Farah Al Qasimi: Abort, Retry, Fail, Delfina Foundation (through 20 November)
In her ongoing solo exhibition at London’s Delfina Foundation Abort, Retry, Fail, multidisciplinary artist Farah Al Qasimi transports viewers in an uncanny, yet inherently personal dimension recasting her Arabic background through a videogame-inspired, patchwork-like intimate collection of works. Comprising expansive vinyl wallpaper pieces, poetic portraits, surreal still-life shots and a gamified, poignant audiovisual installation, the showcase “is an index of attempts to transcend or deny the natural world through entering fictional ones that promise autonomy and disembodiment”, reads a statement released ahead of the launch of the exhibition. Inaugurated with a “family launch” cooked by the artist herself on the premises of the gallery on October 3, Abort, Retry, Fail juxtaposes the organic and the technological in an apparent, powerful disconnect. Taking its name from an error appeared on the screen of Al Qasimi’s long-defunct family computer, which offered a portal into the seemingly interconnected reality of globalisation to both her and her relatives, the exhibition portrays humans as “rooted in the material world and yet transported elsewhere, absorbed in fantasy realms of exploration, purpose, and play”.
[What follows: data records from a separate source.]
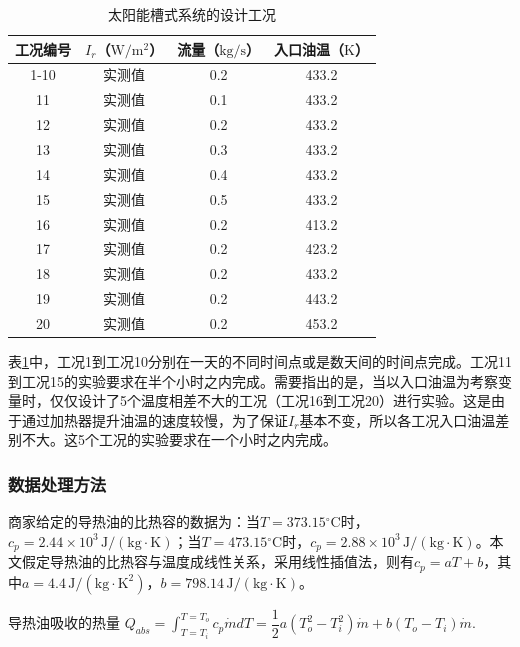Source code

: \begin{table}[htbp]\footnotesize
\setlength{\abovecaptionskip}{-10pt}
	\caption{太阳能槽式系统的设计工况}
	\begin{center}
	\begin{tabular}{cccc}
		\toprule
		工况编号	& $I_r$（$\mathrm{W/m^2}$）&	流量（$\mathrm{kg/s}$）			&	入口油温（$\mathrm{K}$）\\
		\midrule
		1-10	&	实测值	&	0.2	&	433.2\\
		11	&	实测值	&	0.1	&	433.2\\
		12	&	实测值	&	0.2	&	433.2\\
		13	&	实测值	&	0.3	&	433.2\\
		14	&	实测值	&	0.4	&	433.2\\
		15	&	实测值	&	0.5	&	433.2\\
		16	&	实测值	&	0.2	&	413.2\\
		17	&	实测值	&	0.2	&	423.2\\
		18	&	实测值	&	0.2	&	433.2\\
		19	&	实测值	&	0.2	&	443.2\\
		20	&	实测值	&	0.2	&	453.2\\
		\bottomrule
	\end{tabular}
	\end{center}
	\label{tab:DesignedCasesForTrough}
\end{table}

表\ref{tab:DesignedCasesForTrough}中，工况1到工况10分别在一天的不同时间点或是数天间的时间点完成。工况11到工况15的实验要求在半个小时之内完成。需要指出的是，当以入口油温为考察变量时，仅仅设计了5个温度相差不大的工况（工况16到工况20）进行实验。这是由于通过加热器提升油温的速度较慢，为了保证$I_r$基本不变，所以各工况入口油温差别不大。这5个工况的实验要求在一个小时之内完成。

\subsubsection{数据处理方法}
商家给定的导热油的比热容的数据为：当$T = 373.15\mathrm{^\circ C}$时，$c_p = 2.44\times10^3\,\mathrm{J/(kg\cdot K)}$；当$T = 473.15\mathrm{^\circ C}$时，$c_p = 2.88\times10^3\,\mathrm{J/(kg\cdot K)}$。本文假定导热油的比热容与温度成线性关系，采用线性插值法，则有$c_p = aT + b$，其中$a = 4.4\,\mathrm{J/(kg \cdot K^2)}$，$b = 798.14\,\mathrm{J/(kg\cdot K)}$。

导热油吸收的热量 $Q_{abs} = \int_{T=T_i}^{T = T_o}c_p\dot{m}dT = \dfrac{1}{2}a(T_o^2 - T_i^2)\dot{m} + b (T_o - T_i)\dot{m}$.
Austyn Weiner: Blood on Blood, MASSIMODECARLO (through 11 November)
American artist Austyn Weiner’s latest solo show takes on the shape of a family affair. Gathering a recently-completed collection of large-scale paintings, Blood on Blood, her presentation at London’s MASSIMODECARLO, gives a form and a colour to each one of the emotional bonds bringing the Miami-born artist and her family members closer together. With her deeply intuitive brushstrokes and innate sense for abstraction, the artist translates the highs and lows of her familial nest through the impulsive layering of countless embryo-inspired silhouettes, thoughts and contrasting psychological states. Expanding across all rooms of the Mayfair’s gallery, Blood on Blood — a play on the innate, unbreakable ties that see us inextricably linked to our closest ones, for better or worse — manifests itself as a “Pandora’s box” gradually unveiling the complexities of the artist’s own journey. At once rendering the warmth, comfort and stability of one’s home, whether intended in its physical or metaphorical connotation, and delving into the abyss of mental health, trauma and healing, Weiner’s newest exhibition captures the joy and hardships of family life with sincere profundity in an homage to the people of her life.